Artist makes visit to Miami Art Museum

While Monty’s has remained a long-time staple of the 5 to 8 p.m. UM Friday crowd, another happy hour has emerged on the scene for the few who perhaps desire a more artistic, cultured crowd. Zoom in on the Miami Art Museum’s JAM at MAM, advertised as a “happy hour with an artful twist,” every third Thursday evening.

The scene officially starts at 5, but come later when more people have gotten out of work. Then you will see artsy people abound, complete with conversations discussing local theater, literature, other artists, painting and politics, and all facilitated by techno music and liquor. This past feature: Robert Rauschenberg, a native Floridian whose prestige emerged in NYC and paved the way for subsequent artists Andy Warhol, Matthew Barney and the like.

Rauschenberg’s Scenarios project, images of Florida infused with nostalgia, are exhibited at the MAM from March 4 to July 3 and exemplify his familiarity and use of common images, i.e. construction signs, pigeons, as sources of inspiration. Roni Feinstein, a visiting professor of art history here at the University of Miami, was there to discuss the art and her in depth study of Rauschenberg and his work.

Rauschenberg developed a pigment transfer process himself in 1992 in order to create works that are collage like, but do not have the raised different surfaces of a normal collage process. His works are infiltrated by what Feinstein described as a “random order” (OK I know they’re exact opposites, but stay with me here), as the whole of the meaning of the work resides in the relation of the objects to one another. Example: in Guide, there are repeated images of a TV with flowers. They look like similar images because of their placement directly underneath one another, but in actuality there is an image on the screen of one of the TVs and the other is blank. They are two separate moments in time. Between them is an image of a pair of cinder blocks. Because of their placement, they also look as if they are repeated, but in fact it is a single image of two blocks. It is easy to feel that the artist is playing with you-what you saw at first isn’t necessarily what is actually there. Rauschenberg is bringing to our attention the importance of what we bring to what we see. It is not so much the reality of what is there, but our belief in the reality of what we see.
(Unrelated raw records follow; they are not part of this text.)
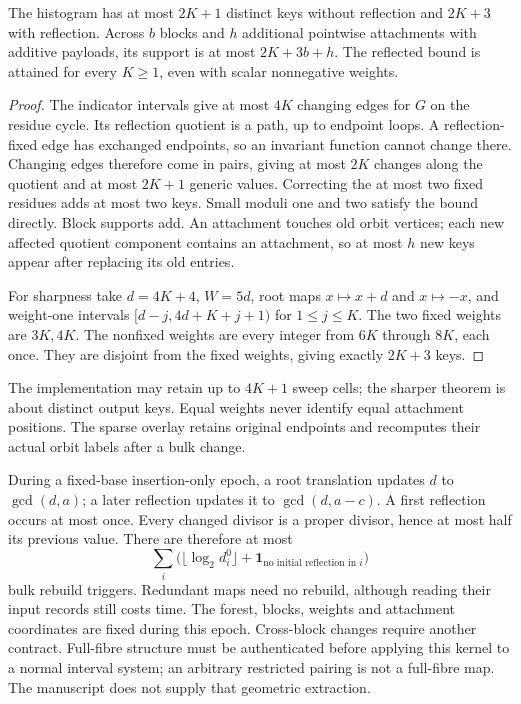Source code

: \begin{proposition}
The histogram has at most $2K+1$ distinct keys without reflection and
$2K+3$ with reflection. Across $b$ blocks and $h$ additional pointwise
attachments with additive payloads, its support is at most $2K+3b+h$.
The reflected bound is attained for every $K\ge1$, even with scalar
nonnegative weights.
\end{proposition}
\begin{proof}
The indicator intervals give at most $4K$ changing edges for $G$ on the
residue cycle. Its reflection quotient is a path, up to endpoint loops.
A reflection-fixed edge has exchanged endpoints, so an invariant function
cannot change there. Changing edges therefore come in pairs, giving at most
$2K$ changes along the quotient and at most $2K+1$ generic values. Correcting
the at most two fixed residues adds at most two keys. Small moduli one and
two satisfy the bound directly. Block supports add. An attachment touches
old orbit vertices; each new affected quotient component contains an
attachment, so at most $h$ new keys appear after replacing its old entries.

For sharpness take $d=4K+4$, $W=5d$, root maps $x\mapsto x+d$ and
$x\mapsto-x$, and weight-one intervals
$[d-j,4d+K+j+1)$ for $1\le j\le K$. The two fixed weights are $3K,4K$.
The nonfixed weights are every integer from $6K$ through $8K$, each once.
They are disjoint from the fixed weights, giving exactly $2K+3$ keys.
\end{proof}

The implementation may retain up to $4K+1$ sweep cells; the sharper theorem
is about distinct output keys. Equal weights never identify equal attachment
positions. The sparse overlay retains original endpoints and recomputes their
actual orbit labels after a bulk change.

During a fixed-base insertion-only epoch, a root translation updates
$d$ to $\gcd(d,a)$; a later reflection updates it to $\gcd(d,a-c)$.
A first reflection occurs at most once. Every changed divisor is a proper
divisor, hence at most half its previous value. There are therefore at most
\[
 \sum_i\bigl(\lfloor\log_2d_i^0\rfloor+
                      \mathbf1_{\text{no initial reflection in }i}\bigr)
\]
bulk rebuild triggers. Redundant maps need no rebuild, although reading their
input records still costs time. The forest, blocks, weights and attachment
coordinates are fixed during this epoch. Cross-block changes require another
contract. Full-fibre structure must be authenticated before applying this
kernel to a normal interval system; an arbitrary restricted pairing is not
a full-fibre map. The manuscript does not supply that geometric extraction.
Rauschenberg has had an incredible life, traveling to Italy, North Africa, France, Greece and Turkey, all with the goal of finding inspiration. He found it, apparently, having reached the climax of his fame in the 1950s and ’60s. In his later years, he returned home-in Scenarios he shows affection for more local scenes: a rooster, a mosaiced car in Key West done in 2003, humble dwellings, a flag draped over a window of a seafood hut in Catydid Express.

The Miami Art Museum is reported to be one of the best museums in the Miami area, drawing famous artists and sought after exhibitions. With programs such as JAM at MAM and openings of exhibitions complete with a band and an appearance of the artist himself, it may also be the most social. It would be a shame to have spent four years here without a visit.